* _Exercise prompt_
The response should be exactly the number of lines in the material below that contain the word "프로세스의".

^^^^^^^^^^^^^^^^

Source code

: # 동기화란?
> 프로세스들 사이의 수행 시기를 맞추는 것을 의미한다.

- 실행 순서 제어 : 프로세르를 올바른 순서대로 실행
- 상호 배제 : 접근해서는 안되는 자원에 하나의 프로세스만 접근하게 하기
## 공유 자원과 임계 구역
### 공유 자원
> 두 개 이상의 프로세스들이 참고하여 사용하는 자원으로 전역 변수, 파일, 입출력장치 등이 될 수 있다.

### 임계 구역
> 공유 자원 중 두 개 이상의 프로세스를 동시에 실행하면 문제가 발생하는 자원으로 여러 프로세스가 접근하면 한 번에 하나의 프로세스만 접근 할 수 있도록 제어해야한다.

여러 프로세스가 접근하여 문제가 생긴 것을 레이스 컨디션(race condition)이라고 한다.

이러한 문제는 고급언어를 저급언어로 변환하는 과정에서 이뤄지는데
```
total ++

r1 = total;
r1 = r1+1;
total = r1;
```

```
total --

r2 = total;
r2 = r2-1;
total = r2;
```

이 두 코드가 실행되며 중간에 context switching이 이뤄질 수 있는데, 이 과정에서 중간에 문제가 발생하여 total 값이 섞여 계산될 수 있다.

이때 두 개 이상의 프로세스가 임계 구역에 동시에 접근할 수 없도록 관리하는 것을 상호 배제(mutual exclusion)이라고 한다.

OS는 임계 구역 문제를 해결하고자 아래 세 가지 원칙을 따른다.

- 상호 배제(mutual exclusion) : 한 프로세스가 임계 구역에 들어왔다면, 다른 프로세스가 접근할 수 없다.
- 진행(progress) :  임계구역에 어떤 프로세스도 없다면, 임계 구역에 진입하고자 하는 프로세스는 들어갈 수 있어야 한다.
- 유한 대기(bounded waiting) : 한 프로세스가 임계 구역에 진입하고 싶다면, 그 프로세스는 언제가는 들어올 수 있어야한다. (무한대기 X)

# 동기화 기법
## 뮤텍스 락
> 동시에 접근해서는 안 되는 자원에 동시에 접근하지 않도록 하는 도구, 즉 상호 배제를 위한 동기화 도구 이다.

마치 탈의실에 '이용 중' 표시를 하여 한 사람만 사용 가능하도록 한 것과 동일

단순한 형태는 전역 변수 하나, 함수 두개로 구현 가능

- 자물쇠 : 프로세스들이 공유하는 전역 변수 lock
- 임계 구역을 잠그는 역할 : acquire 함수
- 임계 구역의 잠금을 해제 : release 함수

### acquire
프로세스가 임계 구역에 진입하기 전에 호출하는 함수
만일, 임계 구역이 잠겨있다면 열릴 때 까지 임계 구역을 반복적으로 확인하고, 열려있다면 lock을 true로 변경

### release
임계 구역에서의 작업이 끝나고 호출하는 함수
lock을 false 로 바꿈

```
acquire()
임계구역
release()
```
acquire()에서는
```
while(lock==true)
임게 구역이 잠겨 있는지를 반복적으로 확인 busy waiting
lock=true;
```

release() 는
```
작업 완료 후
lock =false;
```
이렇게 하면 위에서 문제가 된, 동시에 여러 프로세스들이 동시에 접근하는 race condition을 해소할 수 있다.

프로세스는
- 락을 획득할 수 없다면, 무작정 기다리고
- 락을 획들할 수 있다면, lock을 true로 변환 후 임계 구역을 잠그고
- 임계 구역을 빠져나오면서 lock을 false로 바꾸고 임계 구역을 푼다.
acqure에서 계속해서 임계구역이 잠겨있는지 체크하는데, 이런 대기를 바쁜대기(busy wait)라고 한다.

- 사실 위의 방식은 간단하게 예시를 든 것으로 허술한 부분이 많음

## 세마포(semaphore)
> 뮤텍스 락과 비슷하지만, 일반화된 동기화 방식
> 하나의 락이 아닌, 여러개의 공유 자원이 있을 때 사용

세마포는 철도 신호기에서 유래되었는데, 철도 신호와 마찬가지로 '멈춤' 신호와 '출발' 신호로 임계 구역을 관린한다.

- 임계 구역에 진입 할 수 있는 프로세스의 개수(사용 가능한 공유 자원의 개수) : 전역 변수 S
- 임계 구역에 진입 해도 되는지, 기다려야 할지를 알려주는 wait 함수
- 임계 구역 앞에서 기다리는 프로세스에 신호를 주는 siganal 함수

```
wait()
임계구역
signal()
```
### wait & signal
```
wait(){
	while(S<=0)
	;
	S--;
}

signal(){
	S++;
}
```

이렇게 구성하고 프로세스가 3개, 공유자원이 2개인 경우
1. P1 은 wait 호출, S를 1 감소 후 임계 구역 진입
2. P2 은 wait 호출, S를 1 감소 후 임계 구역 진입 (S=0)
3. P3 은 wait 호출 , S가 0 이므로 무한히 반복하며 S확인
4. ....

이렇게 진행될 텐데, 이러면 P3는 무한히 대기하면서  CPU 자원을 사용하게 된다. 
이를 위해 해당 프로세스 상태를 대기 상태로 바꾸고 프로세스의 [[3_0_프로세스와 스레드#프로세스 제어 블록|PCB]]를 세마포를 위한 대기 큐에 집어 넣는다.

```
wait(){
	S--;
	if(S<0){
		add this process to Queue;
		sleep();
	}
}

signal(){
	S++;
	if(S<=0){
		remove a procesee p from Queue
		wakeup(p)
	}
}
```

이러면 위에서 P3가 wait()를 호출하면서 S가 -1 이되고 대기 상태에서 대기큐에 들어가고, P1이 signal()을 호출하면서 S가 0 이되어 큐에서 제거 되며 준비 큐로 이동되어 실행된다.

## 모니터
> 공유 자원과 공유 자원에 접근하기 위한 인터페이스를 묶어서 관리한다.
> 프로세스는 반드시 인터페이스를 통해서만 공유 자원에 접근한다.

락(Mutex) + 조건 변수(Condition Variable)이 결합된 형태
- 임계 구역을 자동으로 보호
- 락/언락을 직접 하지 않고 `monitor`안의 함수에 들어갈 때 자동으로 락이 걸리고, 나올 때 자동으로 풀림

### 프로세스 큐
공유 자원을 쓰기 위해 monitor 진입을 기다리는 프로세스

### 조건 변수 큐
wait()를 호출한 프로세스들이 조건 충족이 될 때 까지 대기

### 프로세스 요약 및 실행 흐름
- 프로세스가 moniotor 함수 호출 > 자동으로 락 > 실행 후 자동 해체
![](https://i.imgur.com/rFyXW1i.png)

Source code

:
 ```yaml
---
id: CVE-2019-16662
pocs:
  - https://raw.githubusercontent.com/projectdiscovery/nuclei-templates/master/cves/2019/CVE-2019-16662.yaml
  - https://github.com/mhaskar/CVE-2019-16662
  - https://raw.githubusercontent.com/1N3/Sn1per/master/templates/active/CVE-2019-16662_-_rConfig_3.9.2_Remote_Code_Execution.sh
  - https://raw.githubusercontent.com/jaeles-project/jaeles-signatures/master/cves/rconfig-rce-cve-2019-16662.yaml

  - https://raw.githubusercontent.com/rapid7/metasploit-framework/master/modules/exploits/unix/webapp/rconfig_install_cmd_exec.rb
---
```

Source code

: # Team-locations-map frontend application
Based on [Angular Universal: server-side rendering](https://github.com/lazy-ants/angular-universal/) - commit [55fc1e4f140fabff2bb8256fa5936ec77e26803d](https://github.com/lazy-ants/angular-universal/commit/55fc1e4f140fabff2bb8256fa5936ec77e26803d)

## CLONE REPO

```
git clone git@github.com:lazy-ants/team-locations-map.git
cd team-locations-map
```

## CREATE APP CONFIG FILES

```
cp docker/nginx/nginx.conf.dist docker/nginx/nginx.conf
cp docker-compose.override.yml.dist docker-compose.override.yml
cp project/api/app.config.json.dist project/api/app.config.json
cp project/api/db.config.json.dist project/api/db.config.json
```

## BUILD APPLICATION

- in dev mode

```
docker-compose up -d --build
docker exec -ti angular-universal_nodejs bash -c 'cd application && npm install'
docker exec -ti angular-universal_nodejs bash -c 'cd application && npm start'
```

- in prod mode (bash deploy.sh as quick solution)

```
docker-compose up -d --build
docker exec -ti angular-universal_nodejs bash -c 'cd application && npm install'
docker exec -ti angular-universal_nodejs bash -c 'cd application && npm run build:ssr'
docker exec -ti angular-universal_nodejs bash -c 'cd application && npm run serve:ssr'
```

^^^^^^^^^^^^^^^^

* _Written answer_
2